Graphic designer Mike Joyce of Stereotype Design launched a Fall 2009 campaign focusing on the neighborhood he calls home. The campaign (for now) consists of postcards and t-shirts that are not a personal attack against Marc Jacobs, but rather a statement that begs the question of using common sense; business chains that seemingly overpopulate neighborhoods and oust small businesses give these areas much identity and character. Joyce says, "...there is of course a place for Marc Jacobs in the Village but six stores on two blocks?! Come on, the person that argues for that has no individuality."
New York City's Greenwich Village exudes individuality and it is arguably different from the rest of New York City. Affectionately dubbed "The Village," the area was once home to Jane Jacobs herself. Here you can find many places to spend more time than money as an ordinary pedestrian. The Village is comprised of a slew of coffee shops, cafes, bookstores, creative hubs and other small businesses.

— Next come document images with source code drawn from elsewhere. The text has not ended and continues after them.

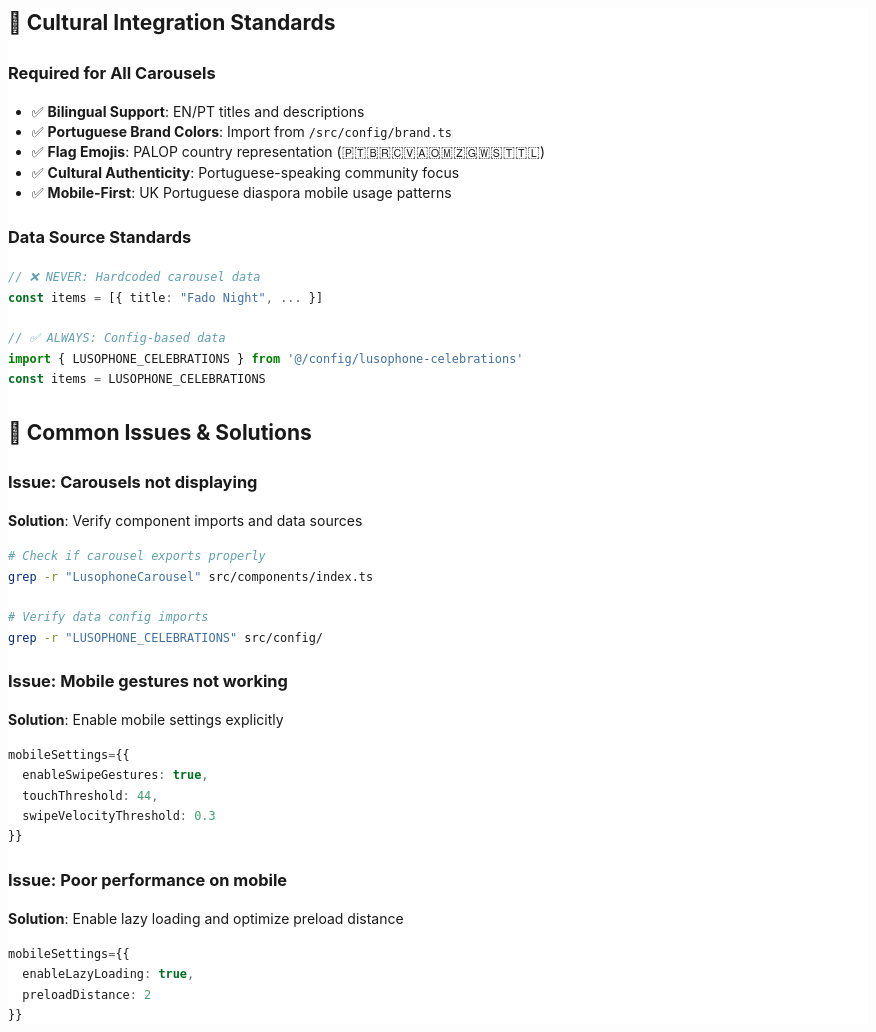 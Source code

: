 ## 🎯 **Cultural Integration Standards**

### **Required for All Carousels**
- ✅ **Bilingual Support**: EN/PT titles and descriptions
- ✅ **Portuguese Brand Colors**: Import from `/src/config/brand.ts`
- ✅ **Flag Emojis**: PALOP country representation (🇵🇹🇧🇷🇨🇻🇦🇴🇲🇿🇬🇼🇸🇹🇹🇱)
- ✅ **Cultural Authenticity**: Portuguese-speaking community focus
- ✅ **Mobile-First**: UK Portuguese diaspora mobile usage patterns

### **Data Source Standards**
```typescript
// ❌ NEVER: Hardcoded carousel data
const items = [{ title: "Fado Night", ... }]

// ✅ ALWAYS: Config-based data
import { LUSOPHONE_CELEBRATIONS } from '@/config/lusophone-celebrations'
const items = LUSOPHONE_CELEBRATIONS
```

## 🚨 **Common Issues & Solutions**

### **Issue**: Carousels not displaying
**Solution**: Verify component imports and data sources
```bash
# Check if carousel exports properly
grep -r "LusophoneCarousel" src/components/index.ts

# Verify data config imports
grep -r "LUSOPHONE_CELEBRATIONS" src/config/
```

### **Issue**: Mobile gestures not working
**Solution**: Enable mobile settings explicitly
```typescript
mobileSettings={{
  enableSwipeGestures: true,
  touchThreshold: 44,
  swipeVelocityThreshold: 0.3
}}
```

### **Issue**: Poor performance on mobile
**Solution**: Enable lazy loading and optimize preload distance
```typescript
mobileSettings={{
  enableLazyLoading: true,
  preloadDistance: 2
}}
```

When asked by blogger Jeremiah Moss about the impetus for this guerrilla campaign that evokes questions regarding the gentrification of The Village, Joyce had this to say: "I guess what finally did it for me was watching about twenty of my favorite restaurants going out of business or being driven out by rents doubling and tripling. This is a sad and direct effect of the franchises like Starbucks, Ralph Lauren, and Marc Jacobs moving in."
Joyce's campaign definitely reflects the idea that what we see can inform the process of transformation and the need for common sensical practice.